**ABOUT THIS EXERCISE**
Please return each of the entries that follow, unchanged in every word.

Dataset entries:
******

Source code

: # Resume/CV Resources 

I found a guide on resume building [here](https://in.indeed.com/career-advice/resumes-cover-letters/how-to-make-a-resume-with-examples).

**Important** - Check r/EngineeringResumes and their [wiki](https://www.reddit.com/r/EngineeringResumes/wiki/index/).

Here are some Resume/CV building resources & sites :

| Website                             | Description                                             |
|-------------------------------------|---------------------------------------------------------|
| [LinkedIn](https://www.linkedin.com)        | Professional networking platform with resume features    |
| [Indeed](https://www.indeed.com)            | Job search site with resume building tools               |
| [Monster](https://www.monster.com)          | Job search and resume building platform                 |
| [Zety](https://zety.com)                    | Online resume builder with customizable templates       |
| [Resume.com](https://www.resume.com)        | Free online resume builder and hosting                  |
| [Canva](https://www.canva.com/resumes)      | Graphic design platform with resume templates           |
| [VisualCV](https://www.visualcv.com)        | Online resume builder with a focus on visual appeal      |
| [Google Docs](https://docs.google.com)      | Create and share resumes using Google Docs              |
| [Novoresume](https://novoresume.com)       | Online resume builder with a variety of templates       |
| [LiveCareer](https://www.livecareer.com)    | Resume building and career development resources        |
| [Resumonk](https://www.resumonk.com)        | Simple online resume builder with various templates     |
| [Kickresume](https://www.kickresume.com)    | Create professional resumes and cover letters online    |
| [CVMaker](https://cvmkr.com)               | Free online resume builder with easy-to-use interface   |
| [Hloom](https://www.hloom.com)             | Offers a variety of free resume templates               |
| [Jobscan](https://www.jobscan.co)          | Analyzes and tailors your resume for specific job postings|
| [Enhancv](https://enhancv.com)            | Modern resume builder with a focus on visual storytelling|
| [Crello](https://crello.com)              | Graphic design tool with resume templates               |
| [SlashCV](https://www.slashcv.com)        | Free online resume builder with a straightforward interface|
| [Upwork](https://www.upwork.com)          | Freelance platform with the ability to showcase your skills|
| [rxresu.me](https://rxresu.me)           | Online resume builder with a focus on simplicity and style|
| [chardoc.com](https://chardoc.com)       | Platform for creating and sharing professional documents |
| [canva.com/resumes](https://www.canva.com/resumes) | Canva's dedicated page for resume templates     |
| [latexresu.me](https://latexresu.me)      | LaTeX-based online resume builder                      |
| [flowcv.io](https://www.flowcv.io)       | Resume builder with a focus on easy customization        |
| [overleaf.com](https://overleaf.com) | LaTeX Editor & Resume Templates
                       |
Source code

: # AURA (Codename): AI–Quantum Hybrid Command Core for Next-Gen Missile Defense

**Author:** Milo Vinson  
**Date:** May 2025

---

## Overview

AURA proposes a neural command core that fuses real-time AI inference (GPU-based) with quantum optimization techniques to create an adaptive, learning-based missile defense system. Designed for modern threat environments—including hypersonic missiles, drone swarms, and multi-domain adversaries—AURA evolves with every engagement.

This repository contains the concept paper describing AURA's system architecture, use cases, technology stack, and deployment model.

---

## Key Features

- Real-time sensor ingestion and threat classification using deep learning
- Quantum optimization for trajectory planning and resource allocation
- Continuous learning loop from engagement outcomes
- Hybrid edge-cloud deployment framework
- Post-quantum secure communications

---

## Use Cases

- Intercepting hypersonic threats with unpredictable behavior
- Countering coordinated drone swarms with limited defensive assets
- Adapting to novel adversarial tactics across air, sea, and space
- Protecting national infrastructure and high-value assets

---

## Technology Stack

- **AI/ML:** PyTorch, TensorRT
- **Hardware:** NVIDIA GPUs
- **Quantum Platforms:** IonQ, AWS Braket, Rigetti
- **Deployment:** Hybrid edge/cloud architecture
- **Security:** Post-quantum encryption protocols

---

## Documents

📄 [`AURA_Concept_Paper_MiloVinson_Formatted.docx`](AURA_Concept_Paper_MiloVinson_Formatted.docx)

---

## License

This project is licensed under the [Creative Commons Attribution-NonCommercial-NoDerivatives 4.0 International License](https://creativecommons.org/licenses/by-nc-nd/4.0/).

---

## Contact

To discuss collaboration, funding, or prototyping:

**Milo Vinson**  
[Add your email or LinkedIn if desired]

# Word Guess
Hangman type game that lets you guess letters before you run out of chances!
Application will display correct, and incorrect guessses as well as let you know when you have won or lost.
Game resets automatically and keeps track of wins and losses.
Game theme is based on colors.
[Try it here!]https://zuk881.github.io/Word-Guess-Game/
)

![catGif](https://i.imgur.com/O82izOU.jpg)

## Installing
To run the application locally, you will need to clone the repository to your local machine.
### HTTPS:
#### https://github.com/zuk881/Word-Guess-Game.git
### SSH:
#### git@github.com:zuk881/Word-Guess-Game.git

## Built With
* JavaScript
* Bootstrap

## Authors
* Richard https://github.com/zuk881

******

**WRITTEN REPLY**
Source code

: # Resume/CV Resources 

I found a guide on resume building [here](https://in.indeed.com/career-advice/resumes-cover-letters/how-to-make-a-resume-with-examples).

**Important** - Check r/EngineeringResumes and their [wiki](https://www.reddit.com/r/EngineeringResumes/wiki/index/).

Here are some Resume/CV building resources & sites :

| Website                             | Description                                             |
|-------------------------------------|---------------------------------------------------------|
| [LinkedIn](https://www.linkedin.com)        | Professional networking platform with resume features    |
| [Indeed](https://www.indeed.com)            | Job search site with resume building tools               |
| [Monster](https://www.monster.com)          | Job search and resume building platform                 |
| [Zety](https://zety.com)                    | Online resume builder with customizable templates       |
| [Resume.com](https://www.resume.com)        | Free online resume builder and hosting                  |
| [Canva](https://www.canva.com/resumes)      | Graphic design platform with resume templates           |
| [VisualCV](https://www.visualcv.com)        | Online resume builder with a focus on visual appeal      |
| [Google Docs](https://docs.google.com)      | Create and share resumes using Google Docs              |
| [Novoresume](https://novoresume.com)       | Online resume builder with a variety of templates       |
| [LiveCareer](https://www.livecareer.com)    | Resume building and career development resources        |
| [Resumonk](https://www.resumonk.com)        | Simple online resume builder with various templates     |
| [Kickresume](https://www.kickresume.com)    | Create professional resumes and cover letters online    |
| [CVMaker](https://cvmkr.com)               | Free online resume builder with easy-to-use interface   |
| [Hloom](https://www.hloom.com)             | Offers a variety of free resume templates               |
| [Jobscan](https://www.jobscan.co)          | Analyzes and tailors your resume for specific job postings|
| [Enhancv](https://enhancv.com)            | Modern resume builder with a focus on visual storytelling|
| [Crello](https://crello.com)              | Graphic design tool with resume templates               |
| [SlashCV](https://www.slashcv.com)        | Free online resume builder with a straightforward interface|
| [Upwork](https://www.upwork.com)          | Freelance platform with the ability to showcase your skills|
| [rxresu.me](https://rxresu.me)           | Online resume builder with a focus on simplicity and style|
| [chardoc.com](https://chardoc.com)       | Platform for creating and sharing professional documents |
| [canva.com/resumes](https://www.canva.com/resumes) | Canva's dedicated page for resume templates     |
| [latexresu.me](https://latexresu.me)      | LaTeX-based online resume builder                      |
| [flowcv.io](https://www.flowcv.io)       | Resume builder with a focus on easy customization        |
| [overleaf.com](https://overleaf.com) | LaTeX Editor & Resume Templates
                       |
Source code

: # AURA (Codename): AI–Quantum Hybrid Command Core for Next-Gen Missile Defense

**Author:** Milo Vinson  
**Date:** May 2025

---

## Overview

AURA proposes a neural command core that fuses real-time AI inference (GPU-based) with quantum optimization techniques to create an adaptive, learning-based missile defense system. Designed for modern threat environments—including hypersonic missiles, drone swarms, and multi-domain adversaries—AURA evolves with every engagement.

This repository contains the concept paper describing AURA's system architecture, use cases, technology stack, and deployment model.

---

## Key Features

- Real-time sensor ingestion and threat classification using deep learning
- Quantum optimization for trajectory planning and resource allocation
- Continuous learning loop from engagement outcomes
- Hybrid edge-cloud deployment framework
- Post-quantum secure communications

---

## Use Cases

- Intercepting hypersonic threats with unpredictable behavior
- Countering coordinated drone swarms with limited defensive assets
- Adapting to novel adversarial tactics across air, sea, and space
- Protecting national infrastructure and high-value assets

---

## Technology Stack

- **AI/ML:** PyTorch, TensorRT
- **Hardware:** NVIDIA GPUs
- **Quantum Platforms:** IonQ, AWS Braket, Rigetti
- **Deployment:** Hybrid edge/cloud architecture
- **Security:** Post-quantum encryption protocols

---

## Documents

📄 [`AURA_Concept_Paper_MiloVinson_Formatted.docx`](AURA_Concept_Paper_MiloVinson_Formatted.docx)

---

## License

This project is licensed under the [Creative Commons Attribution-NonCommercial-NoDerivatives 4.0 International License](https://creativecommons.org/licenses/by-nc-nd/4.0/).

---

## Contact

To discuss collaboration, funding, or prototyping:

**Milo Vinson**  
[Add your email or LinkedIn if desired]

# Word Guess
Hangman type game that lets you guess letters before you run out of chances!
Application will display correct, and incorrect guessses as well as let you know when you have won or lost.
Game resets automatically and keeps track of wins and losses.
Game theme is based on colors.
[Try it here!]https://zuk881.github.io/Word-Guess-Game/
)

![catGif](https://i.imgur.com/O82izOU.jpg)

## Installing
To run the application locally, you will need to clone the repository to your local machine.
### HTTPS:
#### https://github.com/zuk881/Word-Guess-Game.git
### SSH:
#### git@github.com:zuk881/Word-Guess-Game.git

## Built With
* JavaScript
* Bootstrap

## Authors
* Richard https://github.com/zuk881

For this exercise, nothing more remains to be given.